U.S. dollar 'seriously overvalued' -- study

WASHINGTON, June 3 (Reuters) - The U.S. dollar is “seriously overvalued,” mostly against the Chinese renminbi and some other Asian currencies, according to a new study published on Wednesday.

The Peterson Institute for International Economics, a Washington-based think tank, said the majority of the 29 currencies it studied need to appreciate against the dollar, with a large rise especially needed by the Chinese currency.

“The principal counterpart to the overvalued dollar is the undervaluation of the Chinese renminbi, which would have needed to appreciate about 21 percent on a weighted average basis and about 40 percent against the dollar to achieve equilibrium,” said the study by economists William Cline and John Williamson.

Investor flight to the dollar safe haven since last year has pushed the U.S. currency up by about 10 percent, which on top of an estimated overvaluation of about 7 percent a year ago made for an overvaluation of about 17 percent by March this year, the study said.

But the dollar slid to its low in 2009 on June 1 against the euro and a basket of currencies amid optimism the prospect of a global economic recovery boosted riskier assets.

Despite the dollar’s recent slump, the study said the currency remained “substantially overvalued.”

Cline and Williamson said economic imbalances caused by the deficit and overvaluation of the dollar over the surplus and undervaluation of the Chinese renminbi posed systemic threats.

“It is important that as the world emerges from the current crisis these imbalances be corrected,” they said.

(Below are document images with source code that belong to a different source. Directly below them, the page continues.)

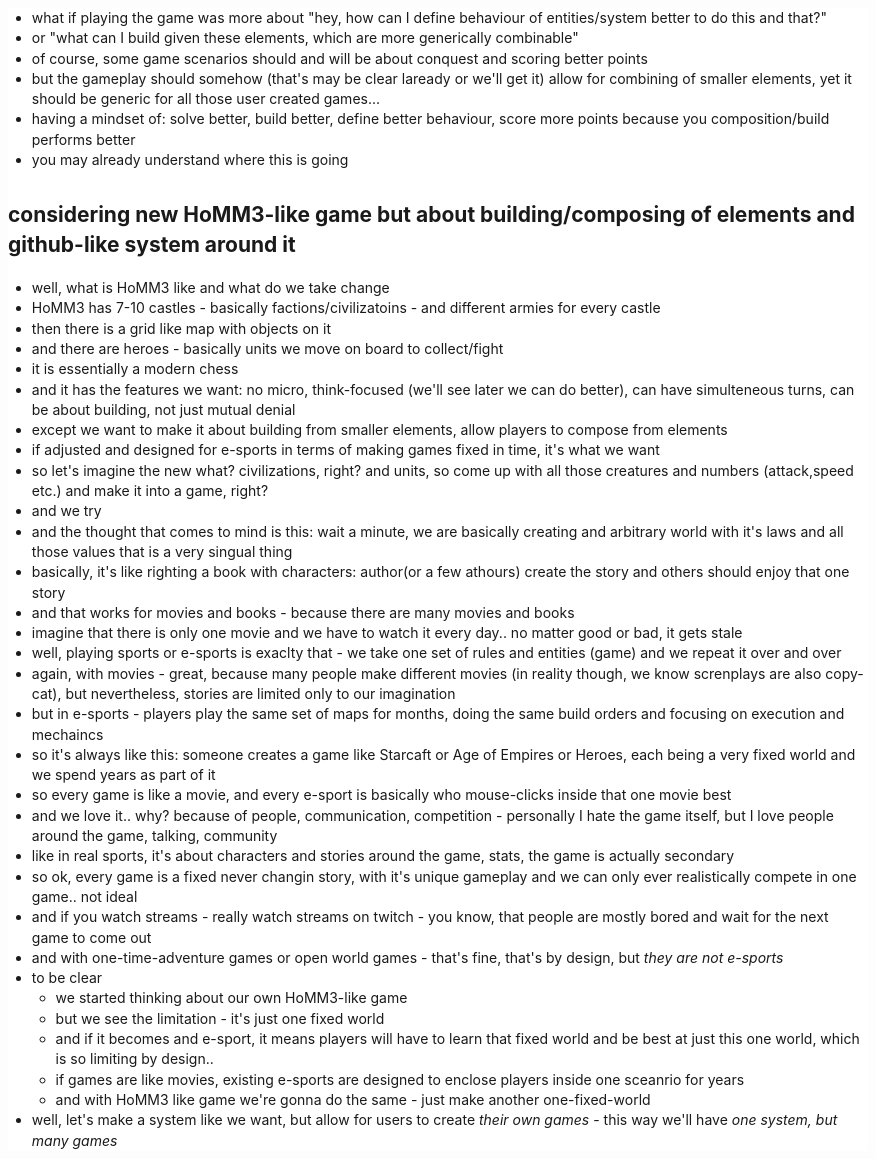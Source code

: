 - what if playing the game was more about "hey, how can I define behaviour of entities/system better to do this and that?"
- or "what can I build given these elements, which are more generically combinable"
- of course, some game scenarios should and will be about conquest and scoring better points
- but the gameplay should somehow (that's may be clear laready or we'll get it) allow for combining of smaller elements, yet it should be generic for all those user created games...
- having a mindset of: solve better, build better, define better behaviour, score more points because you composition/build performs better
- you may already understand where this is going

## considering new HoMM3-like game but about building/composing of elements and github-like system around it

- well, what is HoMM3 like and what do we take change
- HoMM3 has 7-10 castles - basically factions/civilizatoins - and different armies for every castle
- then there is a grid like map with objects on it
- and there are heroes - basically units we move on board to collect/fight
- it is essentially a modern chess
- and it has the features we want: no micro, think-focused (we'll see later we can do better), can have simulteneous turns, can be about building, not just mutual denial
- except we want to make it about building from smaller elements, allow players to compose from elements
- if adjusted and designed for e-sports in terms of making games fixed in time, it's what we want
- so let's imagine the new what? civilizations, right? and units, so come up with all those creatures and numbers (attack,speed etc.) and make it into a game, right?
- and we try
- and the thought that comes to mind is this: wait a minute, we are basically creating and arbitrary world with it's laws and all those values that is a very singual thing
- basically, it's like righting a book with characters: author(or a few athours) create the story and others should enjoy that one story
- and that works for movies and books - because there are many movies and books
- imagine that there is only one movie and we have to watch it every day.. no matter good or bad, it gets stale
- well, playing sports or e-sports is exaclty that - we take one set of rules and entities (game) and we repeat it over and over
- again, with movies - great, because many people make different movies (in reality though, we know screnplays are also copy-cat), but nevertheless, stories are limited only to our imagination
- but in e-sports - players play the same set of maps for months, doing the same build orders and focusing on execution and mechaincs
- so it's always like this: someone creates a game like Starcaft or Age of Empires or Heroes, each being a very fixed world and we spend years as part of it
- so every game is like a movie, and every e-sport is basically who mouse-clicks inside that one movie best
- and we love it.. why? because of people, communication, competition - personally I hate the game itself, but I love people around the game, talking, community
- like in real sports, it's about characters and stories around the game, stats, the game is actually secondary
- so ok, every game is a fixed never changin story, with it's unique gameplay and we can only ever realistically compete in one game.. not ideal
- and if you watch streams - really watch streams on twitch - you know, that people are mostly bored and wait for the next game to come out
- and with one-time-adventure  games or open world games - that's fine, that's by design, but *they are not e-sports*
- to be clear
    - we started thinking about our own HoMM3-like game
    - but we see the limitation - it's just one fixed world
    - and if it becomes and e-sport, it means players will have to learn that fixed world and be best at just this one world, which is so limiting by design..
    - if games are like movies, existing e-sports are designed to enclose players inside one sceanrio for years
    - and with HoMM3 like game we're gonna do the same - just make another one-fixed-world
- well, let's make a system like we want, but allow for users to create *their own games* - this way we'll have *one system, but many games*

To rebalance the global economy, Cline and Williamson argued China should change its peg from the dollar to a basket of currencies. Alternatively, China should resume the upward crawl of the peg against the dollar.

“Unfortunately, the most recent evidence points in the other direction, as the policy over the past several months of keeping the renminbi unchanged against the dollar has remained intact, despite the dollar’s reversal toward a declining trend subsequent to its peak in early March.”